*WHAT YOU SHOULD DO*: Print the records below from the first line through the line containing "- Enforces strict", both included, word for word.

Stored data entries
________________________

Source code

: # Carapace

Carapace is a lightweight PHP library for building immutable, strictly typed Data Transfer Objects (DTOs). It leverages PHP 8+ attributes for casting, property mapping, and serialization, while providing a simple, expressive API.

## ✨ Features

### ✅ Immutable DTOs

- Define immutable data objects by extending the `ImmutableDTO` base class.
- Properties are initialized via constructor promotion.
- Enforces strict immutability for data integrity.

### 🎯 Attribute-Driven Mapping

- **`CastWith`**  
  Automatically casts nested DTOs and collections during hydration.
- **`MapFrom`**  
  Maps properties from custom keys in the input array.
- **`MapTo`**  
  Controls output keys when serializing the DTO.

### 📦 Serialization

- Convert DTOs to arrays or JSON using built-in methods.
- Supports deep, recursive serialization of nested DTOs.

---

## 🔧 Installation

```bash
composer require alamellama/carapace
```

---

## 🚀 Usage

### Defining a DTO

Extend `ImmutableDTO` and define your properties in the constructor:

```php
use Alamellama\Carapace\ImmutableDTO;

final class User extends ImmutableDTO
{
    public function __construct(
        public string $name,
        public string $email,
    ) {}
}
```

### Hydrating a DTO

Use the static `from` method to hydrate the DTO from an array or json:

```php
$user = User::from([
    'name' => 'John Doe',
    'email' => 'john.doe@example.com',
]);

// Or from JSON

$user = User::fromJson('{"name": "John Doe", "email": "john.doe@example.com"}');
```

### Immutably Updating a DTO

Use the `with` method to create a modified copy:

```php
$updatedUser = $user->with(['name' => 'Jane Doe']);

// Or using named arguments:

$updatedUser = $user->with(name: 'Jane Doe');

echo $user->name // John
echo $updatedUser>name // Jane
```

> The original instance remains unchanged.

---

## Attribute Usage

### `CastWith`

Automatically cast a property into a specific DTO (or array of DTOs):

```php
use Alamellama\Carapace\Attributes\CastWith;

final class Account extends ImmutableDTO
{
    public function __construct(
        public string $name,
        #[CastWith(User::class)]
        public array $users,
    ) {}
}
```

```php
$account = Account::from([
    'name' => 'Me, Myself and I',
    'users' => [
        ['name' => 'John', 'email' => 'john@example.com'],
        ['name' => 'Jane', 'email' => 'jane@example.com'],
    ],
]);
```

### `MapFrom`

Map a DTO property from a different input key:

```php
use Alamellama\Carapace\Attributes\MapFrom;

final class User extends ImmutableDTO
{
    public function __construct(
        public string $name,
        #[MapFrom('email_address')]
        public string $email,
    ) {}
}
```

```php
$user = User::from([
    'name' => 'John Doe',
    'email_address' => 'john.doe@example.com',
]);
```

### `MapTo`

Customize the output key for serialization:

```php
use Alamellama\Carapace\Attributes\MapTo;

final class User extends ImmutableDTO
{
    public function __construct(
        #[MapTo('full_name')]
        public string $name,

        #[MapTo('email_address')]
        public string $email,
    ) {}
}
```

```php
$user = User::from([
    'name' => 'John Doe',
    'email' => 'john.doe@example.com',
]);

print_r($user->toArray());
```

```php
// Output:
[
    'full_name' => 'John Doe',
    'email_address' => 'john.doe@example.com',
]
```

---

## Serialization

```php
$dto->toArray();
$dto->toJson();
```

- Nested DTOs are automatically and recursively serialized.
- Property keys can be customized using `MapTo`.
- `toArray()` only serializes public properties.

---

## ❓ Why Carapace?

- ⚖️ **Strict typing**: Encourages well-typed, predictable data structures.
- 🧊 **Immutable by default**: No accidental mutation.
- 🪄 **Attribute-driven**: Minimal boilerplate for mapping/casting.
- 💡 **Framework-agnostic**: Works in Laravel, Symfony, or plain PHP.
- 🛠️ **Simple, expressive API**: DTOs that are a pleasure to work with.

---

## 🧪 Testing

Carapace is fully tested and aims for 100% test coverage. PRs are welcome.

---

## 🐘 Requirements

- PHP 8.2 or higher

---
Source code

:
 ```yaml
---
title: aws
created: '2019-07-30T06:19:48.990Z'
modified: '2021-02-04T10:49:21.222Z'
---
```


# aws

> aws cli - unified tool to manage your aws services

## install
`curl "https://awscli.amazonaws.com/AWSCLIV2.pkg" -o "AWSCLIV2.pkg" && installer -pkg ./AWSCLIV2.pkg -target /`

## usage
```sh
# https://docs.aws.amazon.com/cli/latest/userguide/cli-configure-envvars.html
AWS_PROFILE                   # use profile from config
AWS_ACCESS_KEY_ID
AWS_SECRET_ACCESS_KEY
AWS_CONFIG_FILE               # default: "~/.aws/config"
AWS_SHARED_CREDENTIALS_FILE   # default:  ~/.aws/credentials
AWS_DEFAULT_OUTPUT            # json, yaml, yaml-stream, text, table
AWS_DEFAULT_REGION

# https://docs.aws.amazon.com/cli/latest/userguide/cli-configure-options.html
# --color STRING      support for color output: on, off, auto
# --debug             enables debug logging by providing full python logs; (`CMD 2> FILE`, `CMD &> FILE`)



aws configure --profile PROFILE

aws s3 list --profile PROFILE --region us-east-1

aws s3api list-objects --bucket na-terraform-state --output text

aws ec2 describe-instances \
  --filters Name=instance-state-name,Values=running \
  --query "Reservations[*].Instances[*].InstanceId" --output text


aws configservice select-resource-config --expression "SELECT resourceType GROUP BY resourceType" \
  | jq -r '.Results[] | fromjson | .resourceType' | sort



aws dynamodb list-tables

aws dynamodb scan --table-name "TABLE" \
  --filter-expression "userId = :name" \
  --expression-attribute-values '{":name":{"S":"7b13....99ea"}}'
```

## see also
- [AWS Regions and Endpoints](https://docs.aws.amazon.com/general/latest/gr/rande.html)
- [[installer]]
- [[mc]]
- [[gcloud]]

________________________

*YOUR SOLUTION*:
Source code

: # Carapace

Carapace is a lightweight PHP library for building immutable, strictly typed Data Transfer Objects (DTOs). It leverages PHP 8+ attributes for casting, property mapping, and serialization, while providing a simple, expressive API.

## ✨ Features

### ✅ Immutable DTOs

- Define immutable data objects by extending the `ImmutableDTO` base class.
- Properties are initialized via constructor promotion.
- Enforces strict immutability for data integrity.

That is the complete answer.